Sometimes, however, this message is delivered at half the volume of the
message that says, “keep the line running.” The “situation” step in the
model includes analyzing how well the environment supports the desired
behavior. Are people expected to do a lot of writing in a room with no
flat surfaces and little light? Is a problem-solving meeting working as
well as it might when it is held in a space that requires goggles and
earplugs?
Perhaps the most significant factor in the performance system model is
that of consequences. This
factor reminds us that people do what they do because they get rewarded
for doing it and punished for not doing it. A truism in management
states: “To see what you have been rewarding, look at what results you
are getting.”
But using consequences to motivate employees requires a more subtle
approach. Short-term and long-term consequences must be balanced for
both the individual and the organization. For example, if the
individual views the desired performance as negative or punishing, he
or she can be motivated to do it anyway, if there is a reasonable
expectation of positive consequences in the longer term. This is a
classic tradeoff. The employee may think, “It’s a pain to do this, and
it’s going to make my life crazy for a while, but if I do it without
complaint it will be good for my career down the road.” The same
applies to organizational consequences. A serious problem in the first
month of a multiyear production campaign can justify shutting down the
line for a time if it will result in a 10% increase in overall
productivity for the manufacturing campaign.
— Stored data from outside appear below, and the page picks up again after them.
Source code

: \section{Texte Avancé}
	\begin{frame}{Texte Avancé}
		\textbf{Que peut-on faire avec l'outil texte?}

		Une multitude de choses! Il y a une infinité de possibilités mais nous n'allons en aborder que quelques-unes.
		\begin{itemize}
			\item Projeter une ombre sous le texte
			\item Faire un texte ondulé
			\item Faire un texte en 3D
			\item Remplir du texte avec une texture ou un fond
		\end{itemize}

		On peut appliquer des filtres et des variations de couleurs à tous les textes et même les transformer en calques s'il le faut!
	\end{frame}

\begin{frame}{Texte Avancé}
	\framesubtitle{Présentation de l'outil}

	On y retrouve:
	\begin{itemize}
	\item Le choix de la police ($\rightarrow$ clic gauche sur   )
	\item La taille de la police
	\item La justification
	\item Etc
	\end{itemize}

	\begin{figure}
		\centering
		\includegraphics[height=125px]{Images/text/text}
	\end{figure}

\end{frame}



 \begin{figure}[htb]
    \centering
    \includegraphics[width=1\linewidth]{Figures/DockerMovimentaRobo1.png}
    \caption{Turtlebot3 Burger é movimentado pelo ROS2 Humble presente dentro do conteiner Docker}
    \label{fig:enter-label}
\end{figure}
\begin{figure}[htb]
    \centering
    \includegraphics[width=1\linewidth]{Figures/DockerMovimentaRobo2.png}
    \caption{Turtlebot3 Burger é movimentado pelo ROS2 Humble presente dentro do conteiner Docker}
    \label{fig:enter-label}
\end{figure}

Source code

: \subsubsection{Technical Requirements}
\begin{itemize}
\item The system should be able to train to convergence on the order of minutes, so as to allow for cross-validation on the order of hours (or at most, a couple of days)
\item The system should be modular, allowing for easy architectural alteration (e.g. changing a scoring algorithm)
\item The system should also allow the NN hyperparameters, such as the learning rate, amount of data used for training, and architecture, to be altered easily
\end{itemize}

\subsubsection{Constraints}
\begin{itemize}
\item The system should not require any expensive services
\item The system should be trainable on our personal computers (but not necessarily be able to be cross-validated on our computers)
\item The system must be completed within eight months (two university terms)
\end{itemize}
On the other hand, no
long-term benefit will be gained from shutting down the line for a
complete revalidation on the last day of a multimonth run.
Individual and organizational consequences also must be balanced. If
the corporation always sacrifices meeting its objectives so that
individual workers can feel better, it will not stay in business long.
On the other hand, if employees suffer constant negative consequences
so that the organization can prosper, they will seek employment in a
place where more of their individual goals will be met. (continued)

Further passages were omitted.